Google DeepMind is developing artificial intelligence-based technology to create video soundtracks.
Google's AI research unit and other organizations have already created models for videos, but they are not able to generate sound effects for them. For these purposes, DeepMind uses V2A (video-to-audio) technology.
"Video generation models are developing at an incredible pace, but many modern systems do not create an audio track. One of the next important steps towards movie generation is the appearance of soundtracks for these silent videos," DeepMind said in a statement.DeepMind's V2A technology uses prompta in combination with video to create music, sound effects and dialogues. For example: "Jellyfish pulsating underwater, marine life, ocean." The underlying V2A diffusion AI model is trained on the basis of sounds, transcripts of dialogues and video clips.

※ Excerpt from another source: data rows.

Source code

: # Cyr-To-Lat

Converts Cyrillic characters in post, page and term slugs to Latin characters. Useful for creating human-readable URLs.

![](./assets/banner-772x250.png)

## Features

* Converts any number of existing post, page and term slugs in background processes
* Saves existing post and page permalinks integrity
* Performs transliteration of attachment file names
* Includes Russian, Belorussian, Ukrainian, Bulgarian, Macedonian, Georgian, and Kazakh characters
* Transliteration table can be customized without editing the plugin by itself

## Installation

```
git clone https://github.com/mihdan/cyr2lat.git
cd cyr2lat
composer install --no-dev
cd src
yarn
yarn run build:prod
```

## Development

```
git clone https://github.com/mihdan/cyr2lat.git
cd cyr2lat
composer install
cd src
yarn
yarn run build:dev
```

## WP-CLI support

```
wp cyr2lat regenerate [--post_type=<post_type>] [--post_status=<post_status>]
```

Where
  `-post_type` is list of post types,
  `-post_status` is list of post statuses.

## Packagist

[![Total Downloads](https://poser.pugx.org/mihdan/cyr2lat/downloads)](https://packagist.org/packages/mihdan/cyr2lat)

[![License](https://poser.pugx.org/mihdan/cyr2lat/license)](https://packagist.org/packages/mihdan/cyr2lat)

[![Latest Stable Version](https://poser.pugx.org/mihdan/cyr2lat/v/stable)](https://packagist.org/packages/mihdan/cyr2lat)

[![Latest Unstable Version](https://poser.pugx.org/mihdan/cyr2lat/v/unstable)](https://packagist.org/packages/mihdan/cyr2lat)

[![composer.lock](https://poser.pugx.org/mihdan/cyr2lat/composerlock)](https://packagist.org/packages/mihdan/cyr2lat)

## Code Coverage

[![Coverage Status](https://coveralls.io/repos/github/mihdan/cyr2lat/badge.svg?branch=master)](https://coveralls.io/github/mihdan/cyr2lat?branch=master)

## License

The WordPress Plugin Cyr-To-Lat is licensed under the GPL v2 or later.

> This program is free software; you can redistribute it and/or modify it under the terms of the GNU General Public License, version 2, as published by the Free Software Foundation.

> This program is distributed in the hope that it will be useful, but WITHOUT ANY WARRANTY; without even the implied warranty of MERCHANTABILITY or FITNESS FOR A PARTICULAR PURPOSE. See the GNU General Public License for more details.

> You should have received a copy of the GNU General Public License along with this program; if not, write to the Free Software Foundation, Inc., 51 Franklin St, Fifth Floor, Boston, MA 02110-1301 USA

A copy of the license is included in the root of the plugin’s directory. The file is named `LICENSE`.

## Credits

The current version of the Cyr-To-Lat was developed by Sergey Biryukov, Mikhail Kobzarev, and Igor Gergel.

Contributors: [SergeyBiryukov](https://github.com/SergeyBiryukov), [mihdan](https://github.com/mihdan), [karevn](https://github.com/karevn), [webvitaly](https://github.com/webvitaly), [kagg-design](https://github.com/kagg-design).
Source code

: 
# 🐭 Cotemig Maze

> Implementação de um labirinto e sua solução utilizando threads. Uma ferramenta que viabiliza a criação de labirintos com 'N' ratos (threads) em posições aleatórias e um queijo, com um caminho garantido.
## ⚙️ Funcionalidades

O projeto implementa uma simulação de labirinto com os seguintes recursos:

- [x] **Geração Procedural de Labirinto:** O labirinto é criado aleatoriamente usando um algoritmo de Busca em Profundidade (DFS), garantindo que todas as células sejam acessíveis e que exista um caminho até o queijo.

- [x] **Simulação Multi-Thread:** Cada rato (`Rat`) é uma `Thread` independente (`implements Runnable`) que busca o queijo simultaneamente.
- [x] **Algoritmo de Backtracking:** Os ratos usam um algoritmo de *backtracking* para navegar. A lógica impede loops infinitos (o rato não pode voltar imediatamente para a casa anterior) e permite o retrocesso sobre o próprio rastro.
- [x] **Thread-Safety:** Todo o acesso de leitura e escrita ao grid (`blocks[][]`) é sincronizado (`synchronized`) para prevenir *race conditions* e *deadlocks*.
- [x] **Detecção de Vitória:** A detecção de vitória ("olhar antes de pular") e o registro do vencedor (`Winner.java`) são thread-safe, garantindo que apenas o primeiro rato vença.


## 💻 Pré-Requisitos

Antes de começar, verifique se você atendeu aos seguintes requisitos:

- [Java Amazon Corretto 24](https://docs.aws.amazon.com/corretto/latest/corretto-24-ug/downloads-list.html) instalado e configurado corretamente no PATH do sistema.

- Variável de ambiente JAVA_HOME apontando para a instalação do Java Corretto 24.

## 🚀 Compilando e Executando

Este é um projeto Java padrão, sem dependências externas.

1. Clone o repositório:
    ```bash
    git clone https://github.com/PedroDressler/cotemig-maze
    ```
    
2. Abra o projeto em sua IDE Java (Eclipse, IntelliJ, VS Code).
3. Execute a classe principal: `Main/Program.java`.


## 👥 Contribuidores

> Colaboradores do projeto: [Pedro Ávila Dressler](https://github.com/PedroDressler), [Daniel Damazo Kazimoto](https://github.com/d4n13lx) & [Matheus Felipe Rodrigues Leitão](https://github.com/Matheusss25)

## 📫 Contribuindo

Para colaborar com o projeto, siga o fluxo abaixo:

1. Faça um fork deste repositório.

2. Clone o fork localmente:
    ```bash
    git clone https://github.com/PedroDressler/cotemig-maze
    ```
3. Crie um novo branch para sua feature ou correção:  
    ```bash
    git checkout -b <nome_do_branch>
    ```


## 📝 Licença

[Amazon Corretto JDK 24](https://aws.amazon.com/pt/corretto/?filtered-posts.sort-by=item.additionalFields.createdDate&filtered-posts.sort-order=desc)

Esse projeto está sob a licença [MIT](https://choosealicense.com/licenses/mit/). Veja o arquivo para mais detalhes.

https://www.youtube.com/watch?v=b6Elcke3JMc&t=9sThe following tips were used to create the sound for the video: cinematography, thriller, horror film, music, tension, atmosphere, steps on concrete.
DeepMind notes that the technology is not perfect yet, and the sound cannot be called high-quality and convincing. Improvements and testing are required before the full launch of V2A.
Recall that in February, OpenAI introduced a new generative AI model Sora, which allows you to convert text into video.
In June, scientists from Harvard and DeepMind created a virtual rat with artificial intelligence as a brain.
Previously, a Google subsidiary introduced the Genie generative AI model for creating games.